__TASK INSTRUCTIONS__
Pick out each line below containing "xsubpp".

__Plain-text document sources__
>>>>
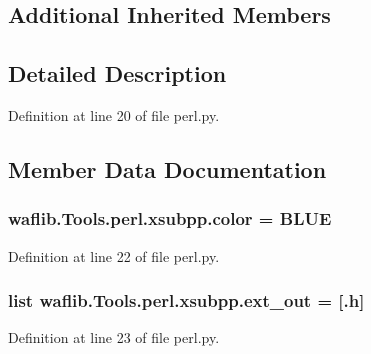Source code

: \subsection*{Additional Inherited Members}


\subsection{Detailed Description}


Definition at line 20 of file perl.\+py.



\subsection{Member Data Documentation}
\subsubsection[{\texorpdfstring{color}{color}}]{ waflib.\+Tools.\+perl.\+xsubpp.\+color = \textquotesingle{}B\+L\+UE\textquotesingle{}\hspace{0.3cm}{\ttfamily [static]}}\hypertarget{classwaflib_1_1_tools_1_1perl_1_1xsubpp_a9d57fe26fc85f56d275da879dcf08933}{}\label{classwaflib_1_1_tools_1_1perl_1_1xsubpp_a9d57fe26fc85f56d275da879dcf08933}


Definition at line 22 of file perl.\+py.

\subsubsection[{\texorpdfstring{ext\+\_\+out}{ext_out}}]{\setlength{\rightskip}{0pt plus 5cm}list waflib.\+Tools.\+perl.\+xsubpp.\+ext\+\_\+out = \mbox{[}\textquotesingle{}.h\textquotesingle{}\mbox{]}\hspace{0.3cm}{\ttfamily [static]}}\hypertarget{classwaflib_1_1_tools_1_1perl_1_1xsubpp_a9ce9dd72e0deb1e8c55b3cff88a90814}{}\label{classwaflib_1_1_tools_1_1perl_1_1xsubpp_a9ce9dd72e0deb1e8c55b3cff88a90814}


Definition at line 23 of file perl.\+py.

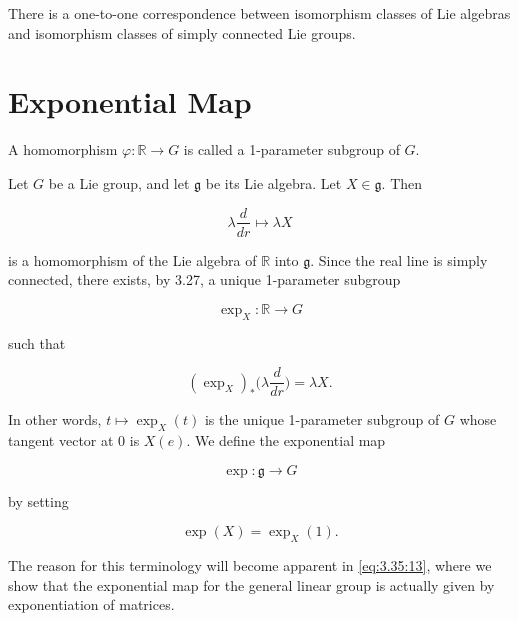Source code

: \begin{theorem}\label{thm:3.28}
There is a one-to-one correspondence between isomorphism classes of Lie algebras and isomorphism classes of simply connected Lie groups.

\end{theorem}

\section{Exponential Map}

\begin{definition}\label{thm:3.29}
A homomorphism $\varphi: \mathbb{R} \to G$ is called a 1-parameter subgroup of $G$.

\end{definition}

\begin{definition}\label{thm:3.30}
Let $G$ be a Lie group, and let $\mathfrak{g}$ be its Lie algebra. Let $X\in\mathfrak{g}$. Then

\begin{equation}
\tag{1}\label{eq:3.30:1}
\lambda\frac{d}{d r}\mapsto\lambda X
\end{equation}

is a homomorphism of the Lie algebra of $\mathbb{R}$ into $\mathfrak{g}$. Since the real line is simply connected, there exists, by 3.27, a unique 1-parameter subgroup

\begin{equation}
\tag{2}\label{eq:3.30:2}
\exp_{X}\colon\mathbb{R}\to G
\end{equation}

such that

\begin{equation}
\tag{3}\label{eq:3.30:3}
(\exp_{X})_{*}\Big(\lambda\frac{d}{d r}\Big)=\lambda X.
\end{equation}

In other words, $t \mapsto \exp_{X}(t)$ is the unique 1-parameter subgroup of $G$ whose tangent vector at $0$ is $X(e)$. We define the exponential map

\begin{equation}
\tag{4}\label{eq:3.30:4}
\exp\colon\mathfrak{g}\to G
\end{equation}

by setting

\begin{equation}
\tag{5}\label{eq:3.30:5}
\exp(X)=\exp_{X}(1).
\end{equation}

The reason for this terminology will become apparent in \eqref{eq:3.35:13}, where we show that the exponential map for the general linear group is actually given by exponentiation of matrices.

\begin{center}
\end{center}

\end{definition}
<<<<
__ANSWER TO THE EXERCISE__
\subsubsection[{\texorpdfstring{color}{color}}]{ waflib.\+Tools.\+perl.\+xsubpp.\+color = \textquotesingle{}B\+L\+UE\textquotesingle{}\hspace{0.3cm}{\ttfamily [static]}}\hypertarget{classwaflib_1_1_tools_1_1perl_1_1xsubpp_a9d57fe26fc85f56d275da879dcf08933}{}\label{classwaflib_1_1_tools_1_1perl_1_1xsubpp_a9d57fe26fc85f56d275da879dcf08933}
\subsubsection[{\texorpdfstring{ext\+\_\+out}{ext_out}}]{\setlength{\rightskip}{0pt plus 5cm}list waflib.\+Tools.\+perl.\+xsubpp.\+ext\+\_\+out = \mbox{[}\textquotesingle{}.h\textquotesingle{}\mbox{]}\hspace{0.3cm}{\ttfamily [static]}}\hypertarget{classwaflib_1_1_tools_1_1perl_1_1xsubpp_a9ce9dd72e0deb1e8c55b3cff88a90814}{}\label{classwaflib_1_1_tools_1_1perl_1_1xsubpp_a9ce9dd72e0deb1e8c55b3cff88a90814}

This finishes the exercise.